## WHAT IS NEEDED
Which lines belong in your copy? Those from the start of the data through the line with "- String 비교는", exactly as written, without any pictures.

## MATERIALS PROVIDED
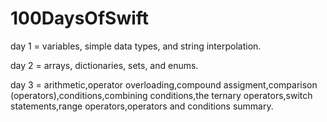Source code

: # 100DaysOfSwift


day 1 = variables, simple data types, and string interpolation.

day 2 = arrays, dictionaries, sets, and enums.

day 3 = arithmetic,operator overloading,compound assigment,comparison (operators),conditions,combining conditions,the ternary operators,switch statements,range operators,operators and conditions summary.


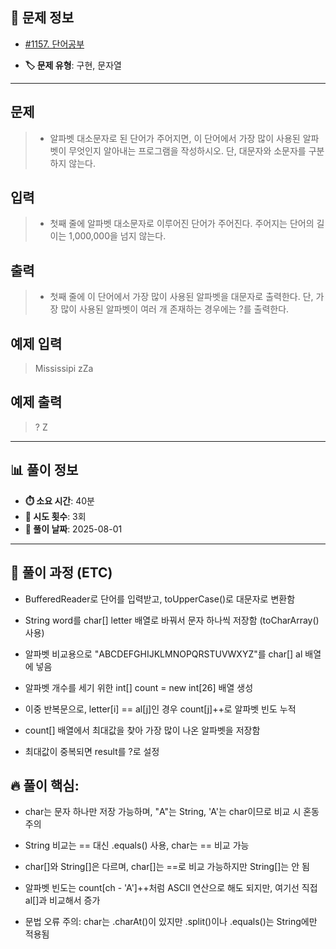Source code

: ## 📍 문제 정보

- [#1157. 단어공부](https://www.acmicpc.net/problem/1157)
  <img src="https://static.solved.ac/tier_small/1.svg" width="16" height="16">

- **🏷️ 문제 유형**: 구현, 문자열

---

## 문제

> - 알파벳 대소문자로 된 단어가 주어지면, 이 단어에서 가장 많이 사용된 알파벳이 무엇인지 알아내는 프로그램을 작성하시오. 단, 대문자와 소문자를 구분하지 않는다.

## 입력

> - 첫째 줄에 알파벳 대소문자로 이루어진 단어가 주어진다. 주어지는 단어의 길이는 1,000,000을 넘지 않는다.

## 출력

> - 첫째 줄에 이 단어에서 가장 많이 사용된 알파벳을 대문자로 출력한다. 단, 가장 많이 사용된 알파벳이 여러 개 존재하는 경우에는 ?를 출력한다.

## 예제 입력

> Mississipi
> zZa

## 예제 출력

> ?
> Z

---

## 📊 풀이 정보

- **⏱️ 소요 시간**: 40분
- **🔄 시도 횟수**: 3회
- **📅 풀이 날짜**: 2025-08-01

---

## 💭 풀이 과정 (ETC)

- BufferedReader로 단어를 입력받고, toUpperCase()로 대문자로 변환함

- String word를 char[] letter 배열로 바꿔서 문자 하나씩 저장함 (toCharArray() 사용)

- 알파벳 비교용으로 "ABCDEFGHIJKLMNOPQRSTUVWXYZ"를 char[] al 배열에 넣음

- 알파벳 개수를 세기 위한 int[] count = new int[26] 배열 생성

- 이중 반복문으로, letter[i] == al[j]인 경우 count[j]++로 알파벳 빈도 누적

- count[] 배열에서 최대값을 찾아 가장 많이 나온 알파벳을 저장함

- 최대값이 중복되면 result를 ?로 설정


## 🔥 풀이 핵심:  

- char는 문자 하나만 저장 가능하며, "A"는 String, 'A'는 char이므로 비교 시 혼동 주의

- String 비교는 == 대신 .equals() 사용, char는 == 비교 가능

- char[]와 String[]은 다르며, char[]는 ==로 비교 가능하지만 String[]는 안 됨

- 알파벳 빈도는 count[ch - 'A']++처럼 ASCII 연산으로 해도 되지만, 여기선 직접 al[]과 비교해서 증가

- 문법 오류 주의: char는 .charAt()이 있지만 .split()이나 .equals()는 String에만 적용됨

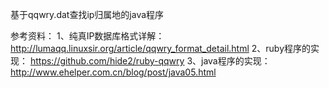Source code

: 基于qqwry.dat查找ip归属地的java程序

参考资料：
1、纯真IP数据库格式详解： http://lumaqq.linuxsir.org/article/qqwry_format_detail.html
2、ruby程序的实现： https://github.com/hide2/ruby-qqwry
3、java程序的实现： http://www.ehelper.com.cn/blog/post/java05.html

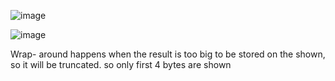 ![image](https://github.com/user-attachments/assets/2985e96f-0cda-4a92-ace7-ba04be1a4768)

![image](https://github.com/user-attachments/assets/3aa2a689-41e4-4cd6-aa2e-4bc6133b0d2f)

Wrap- around happens when the result is too big to be stored on the shown, so it will be truncated. so only first 4 bytes are shown
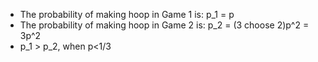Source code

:

- The probability of making hoop in Game 1 is: p_1 =  p
- The probability of making hoop in Game 2 is: p_2 = (3 choose 2)p^2 = 3p^2
- p_1 > p_2, when p<1/3
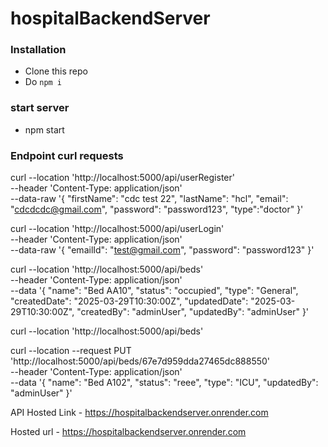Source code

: # hospitalBackendServer

### Installation 
- Clone this repo 
- Do `npm i`

### start server
- npm start 

### Endpoint curl requests 
curl --location 'http://localhost:5000/api/userRegister' \
--header 'Content-Type: application/json' \
--data-raw '{
  "firstName": "cdc  test 22",
  "lastName": "hcl",
  "email": "cdcdcdc@gmail.com",
  "password": "password123",
  "type":"doctor"
}'

curl --location 'http://localhost:5000/api/userLogin' \
--header 'Content-Type: application/json' \
--data-raw '{
  "emailId": "test@gmail.com",
  "password": "password123"
}'

curl --location 'http://localhost:5000/api/beds' \
--header 'Content-Type: application/json' \
--data '{
  "name": "Bed AA10",
  "status": "occupied",
  "type": "General",
  "createdDate": "2025-03-29T10:30:00Z",
  "updatedDate": "2025-03-29T10:30:00Z",
  "createdBy": "adminUser",
  "updatedBy": "adminUser"
}'

curl --location 'http://localhost:5000/api/beds'

curl --location --request PUT 'http://localhost:5000/api/beds/67e7d959dda27465dc888550' \
--header 'Content-Type: application/json' \
--data '{
  "name": "Bed A102",
  "status": "reee",
  "type": "ICU",
  "updatedBy": "adminUser"
}'

API Hosted Link - https://hospitalbackendserver.onrender.com

Hosted url - https://hospitalbackendserver.onrender.com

## TASK OUTPUT
Source code

: # 100DaysOfSwift


day 1 = variables, simple data types, and string interpolation.

day 2 = arrays, dictionaries, sets, and enums.

day 3 = arithmetic,operator overloading,compound assigment,comparison (operators),conditions,combining conditions,the ternary operators,switch statements,range operators,operators and conditions summary.


Source code

: ## 📍 문제 정보

- [#1157. 단어공부](https://www.acmicpc.net/problem/1157)
  <img src="https://static.solved.ac/tier_small/1.svg" width="16" height="16">

- **🏷️ 문제 유형**: 구현, 문자열

---

## 문제

> - 알파벳 대소문자로 된 단어가 주어지면, 이 단어에서 가장 많이 사용된 알파벳이 무엇인지 알아내는 프로그램을 작성하시오. 단, 대문자와 소문자를 구분하지 않는다.

## 입력

> - 첫째 줄에 알파벳 대소문자로 이루어진 단어가 주어진다. 주어지는 단어의 길이는 1,000,000을 넘지 않는다.

## 출력

> - 첫째 줄에 이 단어에서 가장 많이 사용된 알파벳을 대문자로 출력한다. 단, 가장 많이 사용된 알파벳이 여러 개 존재하는 경우에는 ?를 출력한다.

## 예제 입력

> Mississipi
> zZa

## 예제 출력

> ?
> Z

---

## 📊 풀이 정보

- **⏱️ 소요 시간**: 40분
- **🔄 시도 횟수**: 3회
- **📅 풀이 날짜**: 2025-08-01

---

## 💭 풀이 과정 (ETC)

- BufferedReader로 단어를 입력받고, toUpperCase()로 대문자로 변환함

- String word를 char[] letter 배열로 바꿔서 문자 하나씩 저장함 (toCharArray() 사용)

- 알파벳 비교용으로 "ABCDEFGHIJKLMNOPQRSTUVWXYZ"를 char[] al 배열에 넣음

- 알파벳 개수를 세기 위한 int[] count = new int[26] 배열 생성

- 이중 반복문으로, letter[i] == al[j]인 경우 count[j]++로 알파벳 빈도 누적

- count[] 배열에서 최대값을 찾아 가장 많이 나온 알파벳을 저장함

- 최대값이 중복되면 result를 ?로 설정


## 🔥 풀이 핵심:  

- char는 문자 하나만 저장 가능하며, "A"는 String, 'A'는 char이므로 비교 시 혼동 주의

- String 비교는 == 대신 .equals() 사용, char는 == 비교 가능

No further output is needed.